Ben Greener similarly seems to have disappeared from view. His website is offline. (Mind you I'm having a problem with Google refusing to show me websites which are not secure i.e. using htpps prefix)


2011 Threadneedle Prize



The Threadneedle Prizewinner 2011: Henriette Simson
Bad Government (After Lorenzetti)

Henriette Simson continued with her Practice-related PhD, Slade School of Fine Art, London (2010 - 2017 ). Her thesis title was Landscape After Landscape: Pre-Genre Italian Backgrounds in a Post-Genre Digital Age 2010 - 2011

She's had a number of exhibitions, the most significant of which appears to be Making Landscapes (2016 - 2017), HSBC Landscape Collection, HSBC Tower, Canary Wharf, curated by Jeremy Akerman

2010 Threadneedle Prize

The Threadneedle Prizewinner 2010: Patricia Cain
Building the Riverside Museum, Pastel, 110 x 170 cms, SOLD
Patricia Cain stands in front of her prizewinning work
which won the £25,000 Threadneedle Prize 2010
Patricia Cain is an artist whose artwork I see regularly in various exhibitions at the Mall Galleries.

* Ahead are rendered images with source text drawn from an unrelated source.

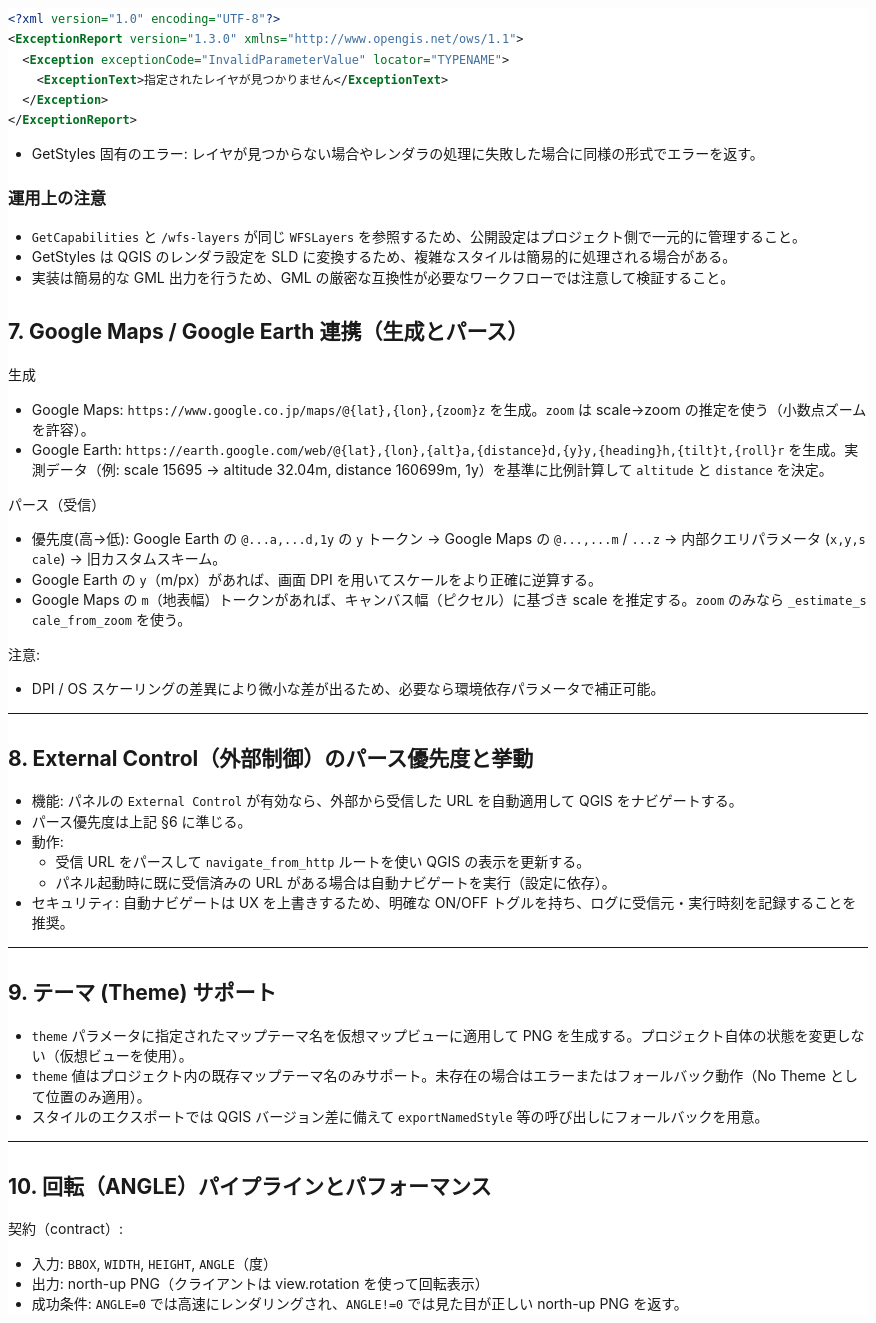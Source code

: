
 ```xml
<?xml version="1.0" encoding="UTF-8"?>
<ExceptionReport version="1.3.0" xmlns="http://www.opengis.net/ows/1.1">
  <Exception exceptionCode="InvalidParameterValue" locator="TYPENAME">
    <ExceptionText>指定されたレイヤが見つかりません</ExceptionText>
  </Exception>
</ExceptionReport>
```

- GetStyles 固有のエラー: レイヤが見つからない場合やレンダラの処理に失敗した場合に同様の形式でエラーを返す。

### 運用上の注意
- `GetCapabilities` と `/wfs-layers` が同じ `WFSLayers` を参照するため、公開設定はプロジェクト側で一元的に管理すること。
- GetStyles は QGIS のレンダラ設定を SLD に変換するため、複雑なスタイルは簡易的に処理される場合がある。
- 実装は簡易的な GML 出力を行うため、GML の厳密な互換性が必要なワークフローでは注意して検証すること。

## 7. Google Maps / Google Earth 連携（生成とパース）
生成
- Google Maps: `https://www.google.co.jp/maps/@{lat},{lon},{zoom}z` を生成。`zoom` は scale→zoom の推定を使う（小数点ズームを許容）。
- Google Earth: `https://earth.google.com/web/@{lat},{lon},{alt}a,{distance}d,{y}y,{heading}h,{tilt}t,{roll}r` を生成。実測データ（例: scale 15695 -> altitude 32.04m, distance 160699m, 1y）を基準に比例計算して `altitude` と `distance` を決定。

パース（受信）
- 優先度(高→低): Google Earth の `@...a,...d,1y` の `y` トークン → Google Maps の `@...,...m` / `...z` → 内部クエリパラメータ (`x,y,scale`) → 旧カスタムスキーム。
- Google Earth の `y`（m/px）があれば、画面 DPI を用いてスケールをより正確に逆算する。
- Google Maps の `m`（地表幅）トークンがあれば、キャンバス幅（ピクセル）に基づき scale を推定する。`zoom` のみなら `_estimate_scale_from_zoom` を使う。

注意:
- DPI / OS スケーリングの差異により微小な差が出るため、必要なら環境依存パラメータで補正可能。

---
## 8. External Control（外部制御）のパース優先度と挙動
- 機能: パネルの `External Control` が有効なら、外部から受信した URL を自動適用して QGIS をナビゲートする。
- パース優先度は上記 §6 に準じる。
- 動作:
  - 受信 URL をパースして `navigate_from_http` ルートを使い QGIS の表示を更新する。
  - パネル起動時に既に受信済みの URL がある場合は自動ナビゲートを実行（設定に依存）。
- セキュリティ: 自動ナビゲートは UX を上書きするため、明確な ON/OFF トグルを持ち、ログに受信元・実行時刻を記録することを推奨。

---
## 9. テーマ (Theme) サポート
- `theme` パラメータに指定されたマップテーマ名を仮想マップビューに適用して PNG を生成する。プロジェクト自体の状態を変更しない（仮想ビューを使用）。
- `theme` 値はプロジェクト内の既存マップテーマ名のみサポート。未存在の場合はエラーまたはフォールバック動作（No Theme として位置のみ適用）。
- スタイルのエクスポートでは QGIS バージョン差に備えて `exportNamedStyle` 等の呼び出しにフォールバックを用意。

---
## 10. 回転（ANGLE）パイプラインとパフォーマンス
契約（contract）:
- 入力: `BBOX`, `WIDTH`, `HEIGHT`, `ANGLE`（度）
- 出力: north-up PNG（クライアントは view.rotation を使って回転表示）
- 成功条件: `ANGLE=0` では高速にレンダリングされ、`ANGLE!=0` では見た目が正しい north-up PNG を返す。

Below are some of the things which have happened since winning the Threadneedle Prize in 2010:
  • elected to membership of both The Pastel Society and the New English Art Club
  • awarded the RSA Kinross Scholarship,
  • awarded the RSW Hospitalfield Residency,
  • 2011: regional prize winner in ING Discerning Eye
  • 2013: a finalist in the Arte Laguna Prize 2013 in Venice
  • 2014: 
    • selected for the Lynn Painter Stainers Exhibition
    • Conte à Paris Award, Pastel Society UK
  • 2015: exhibited at 
    • the Affordable Art Fair, Hampstead
    • the Contemporary Watercolour Society Competition held by the 
    • Royal Society of Watercolours at the Bankside Gallery
  • 2018: Finalist Derwent Art Prize


2009 Threadneedle Prize

The Threadneedle Prizewinner 2010: Sheila Wallis
Self portrait, oil on canvas, 20cm x 20cm
I guess 2009 was a bit of a highspot for Sheila Wallis  as she also won the Winsor and Newton Painting Prize and the Watts Painting Prize that year.

In 2014 she graduated with a Masters Degree in Fine Art (Distinction) from City and Guilds of London Art School

Sheila continues to paint, get selected for art competition/open exhibitions and runs a private teaching practice from her South London studio. Plus she is a workshop leader at Tate Modern.

UPDATE.....and a comment from Sheila


2008 Threadneedle Prize

Winner of the Threadneedle Prize 2008: Nina Murdoch
Untitled, Egg tempera, 152 x 122cm

Nina Murdoch joined the list of artists represented by the Marlborough Galleries in 2010 and has solo exhibitions with them in 2011 and 2014.  She experienced a crisis in her painting in 2014 when the glazing medium she had been using to keep her layers of egg tempera seperate was discontinued - and she started to explore alternative options.
Her website seems to have gone offline.